Below is a list of tips from the Australian Taxation Office (ATO) that should help rental property owners avoid what it has found are the 10 most common tax errors made by rental property investors. The ATO says that avoiding these tax mistakes will save many taxpayers both time and money. 

1. Claiming the right portion of expenses

  • You can’t claim deductions for rental property expenses when family or friends stay free of charge, or for periods when you use the property for your own purposes. 
  • If the property is rented out below market rate, you can only claim a deduction for that period up to the amount of rent received.

2. Initial repairs and capital improvements

  • Initial repair costs for damage that existed when you bought the property are not immediately deductible. These costs come into play later when working out profit upon the sale of the property (i.e. your capital gain or loss: see tip 9 below).
  • Ongoing repairs that relate to wear and tear, or other damage that resulted from renting out the property can be claimed in full in the same income year.
  • Replacing an entire part of the property, such as replacing a bathroom, is classified as an improvement. These “building costs” can be claimed at 2.5% each year for 40 years after completion.The cost of replacing damaged items that are detachable from the house, more than $300, (e.g. hot water system) needs to be depreciated over a number of years.

3. Construction costs

  • Certain building costs, including extensions, alterations and structural improvements, can be claimed as capital works deductions.
  • If the previous property owner claimed a capital works deduction, they should give the current owner the relevant information to calculate costs, so it always pays to ask for this. 

4. Claiming borrowing expenses

  • Borrowing expenses include loan establishment fees, title search fees and costs of preparing and filing mortgage documents.
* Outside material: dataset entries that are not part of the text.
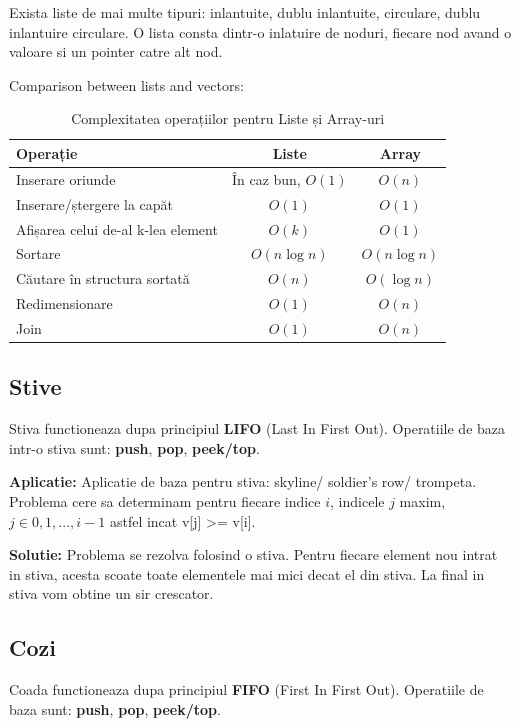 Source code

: \documentclass[11pt,a4paper]{article}
\theoremstyle{definition}
\theoremstyle{plain}
\theoremstyle{remark}
\begin{document}
Exista liste de mai multe tipuri: inlantuite, dublu inlantuite, circulare, dublu inlantuire circulare. O lista consta dintr-o inlatuire de noduri, fiecare nod avand o valoare si un pointer catre alt nod.

Comparison between lists and vectors:
\begin{table}[h!]
\centering

\begin{tabular}
{|>{\raggedright\arraybackslash}m{5cm}|c|c|}
\hline
\textbf{Operație} & \textbf{Liste} & \textbf{Array} \\
\hline
Inserare oriunde & În caz bun, \( O(1) \) & \( O(n) \) \\
\hline
Inserare/ștergere la capăt & \( O(1) \) & \( O(1) \) \\
\hline
Afișarea celui de-al k-lea element & \( O(k) \) & \( O(1) \) \\
\hline
Sortare & \( O(n \log n) \) & \( O(n \log n) \) \\
\hline
Căutare în structura sortată & \( O(n) \) & \( O(\log n) \) \\
\hline
Redimensionare & \( O(1) \) & \( O(n) \) \\
\hline
Join & \( O(1) \) & \( O(n) \) \\
\hline
\end{tabular}
\caption{Complexitatea operațiilor pentru Liste și Array-uri}
\end{table}

\subsection{Stive}
Stiva functioneaza dupa principiul \textbf{LIFO} (Last In First Out).
Operatiile de baza intr-o stiva sunt: \textbf{push}, \textbf{pop}, \textbf{peek/top}.

\textbf{Aplicatie:}
Aplicatie de baza pentru stiva: skyline/ soldier's row/ trompeta. Problema cere sa determinam pentru fiecare indice $i$, indicele $j$ maxim, $j \in {0, 1, ..., i-1}$ astfel incat v[j] >= v[i].

\textbf{Solutie:}
Problema se rezolva folosind o stiva. Pentru fiecare element nou intrat in stiva, acesta scoate toate elementele mai mici decat el din stiva. La final in stiva vom obtine un sir crescator.

\subsection{Cozi}
Coada functioneaza dupa principiul \textbf{FIFO} (First In First Out). Operatiile de baza sunt: \textbf{push}, \textbf{pop}, \textbf{peek/top}.
\end{document}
If borrowing expenses are more than $100, the deduction is spread over five years. If they are $100 or less, you can claim the full amount in the same income year as the expense was incurred. 

5. Purchase costs

  • You can’t claim deductions for the costs of buying your property e.g. conveyancing fees and stamp duty. These costs are used when you sell the property to work out your capital gain (or loss): see tip 9.

6. Make sure the property is genuinely available for rent

  • The property must be genuinely available for rent in order to claim a tax deduction. This means you must be able to show a clear intention to rent the property.  
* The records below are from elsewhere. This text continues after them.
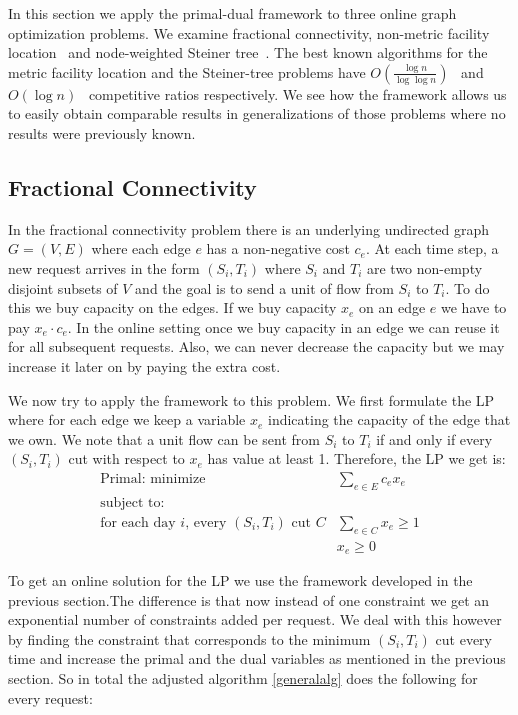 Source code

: In this section we apply the primal-dual framework to three online graph optimization problems. We examine fractional connectivity, non-metric facility location~\cite{Alon06:opt} and node-weighted Steiner tree~\cite{naor11:node-weighted-steiner-tree}. The best known algorithms for the metric facility location and the Steiner-tree problems have $O(\frac{ \log n }{ \log \log n} )$~\cite{fotakis03:facility} and $O({ \log n} )$~\cite{imase91:dynamic-steiner} competitive ratios respectively. We see how the framework allows us to easily obtain comparable results in generalizations of those problems where no results were previously known.

\subsection{Fractional Connectivity}

In the fractional connectivity problem there is an underlying undirected graph $G = (V,E)$ where each edge $e$ has a non-negative cost $c_e$. At each time step, a new request arrives in the form $(S_i,T_i)$ where $S_i$ and $T_i$ are two non-empty disjoint subsets of $V$ and the goal is to send a unit of flow from $S_i$ to $T_i$. To do this we buy capacity on the edges. If we buy capacity $x_e$ on an edge $e$ we have to pay $x_e \cdot c_e$. In the online setting once we buy capacity in an edge we can reuse it for all subsequent requests. Also, we can never decrease the capacity but we may increase it later on by paying the extra cost.

We now try to apply the framework to this problem. We first formulate the LP where for each edge we keep a variable $x_e$ indicating the capacity of the edge that we own. We note that a unit flow can be sent from $S_i$ to $T_i$ if and only if every $(S_i, T_i)$ cut with respect to $x_e$ has value at least 1. Therefore, the LP we get is: 
\[
	\begin{array}{lr}
	\textrm{Primal: minimize}   & \sum_{e \in E} c_e x_e   \\
	\textrm{subject to:} & \\
	\textrm{for each day $i$, every $(S_i,T_i)$ cut $C$} & \sum_{e \in C} x_e  \ge 1  \\
			    & x_e \geq 0
	\end{array}
\]

To get an online solution for the LP we use the framework developed in the previous section.The difference is that now instead of one constraint we get an exponential number of constraints added per request. We deal with this however by finding the constraint that corresponds to the minimum $(S_i,T_i)$ cut every time and increase the primal and the dual variables as mentioned in the previous section. So in total the adjusted algorithm \ref{generalalg} does the following for every request:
7. Claiming interest on your loan

  • You can claim interest as a deduction if you take out a loan for your rental property. However, if you use some of the loan money for personal use, such as buying a boat or going on a holiday, you are not permitted to claim the interest on that part of the loan. 

8. Co-owning a property

  • If you own a rental property with someone else, you must declare rental income and claim expenses according to your legal ownership of the property. 

9. Capital gains when selling

  • When you sell your rental property, you will make either a capital gain or a capital loss (that is, the difference between what it cost to buy and improve the property, and what you receive when you sell it). 
  • If you make a capital gain, you need to include this in your assessable income for that financial year. If you make a capital loss, you can carry the loss forward and deduct it from capital gains in later years.

10. Keeping the right records

  • Having evidence of your income and expenses is vitally important to be able to claim everything you are entitled to, so you should keep records over the whole period you own the property and for five years from the date you sell it.